El largo plazo ha llegado

 

Por James Neilson

  Desde hace más de medio siglo, toda persona medianamente informada entiende que tarde o temprano un "dictador loco" adquirirá armas tan poderosas que será capaz de chantajear al resto del mundo exigiéndole dinero, territorio, una conversión religiosa o, ¿quién sabe?, un tributo anual de esclavos jóvenes.
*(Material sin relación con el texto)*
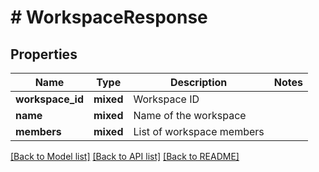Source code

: # # WorkspaceResponse

## Properties

Name | Type | Description | Notes
------------ | ------------- | ------------- | -------------
**workspace_id** | **mixed** | Workspace ID |
**name** | **mixed** | Name of the workspace |
**members** | **mixed** | List of workspace members |

[[Back to Model list]](../../README.md#models) [[Back to API list]](../../README.md#endpoints) [[Back to README]](../../README.md)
Es que la mera existencia de "armas de destrucción masiva" nucleares, químicas o biológicas haría retroceder el reloj varios siglos para devolvernos a una época en la que pequeños pueblos en lugares casi inexpugnables vivían del botín que arrebataban a los demás, una actividad tradicional que se había practicado a través de los milenios.
Así las cosas, era claramente del interés de las potencias comprometidas con un orden menos anárquico tomar las medidas necesarias para asegurar que tales armas quedaran fuera del alcance de los bandidos en potencia. En teoría, es lo que hacían, de ahí todos aquellos tratados de "no proliferación" debidamente firmados por los integrantes de la comunidad internacional. Pero aunque muchos sospechaban que un día alguien en algún lugar se rebelaría contra el consenso dominante, la mayoría prefería creer que sólo se trataba de fantasías novelísticas y hollywoodenses inventadas por motivos siniestros, de suerte que los gobiernos que estaban en condiciones de hacer algo al respecto optaron por limitarse a formular exhortaciones conmovedoras y hablar de paz. Tal actitud puede entenderse: en el contexto del sistema binario democrático, cualquier gobierno que se hubiera manifestado dispuesto a desarmar a otro por la fuerza antes de que éste se pertrechara de armas que le permitirían desafiar a todos, hubiera sido denunciado por belicista por la oposición interna e imperialista por sus rivales externos.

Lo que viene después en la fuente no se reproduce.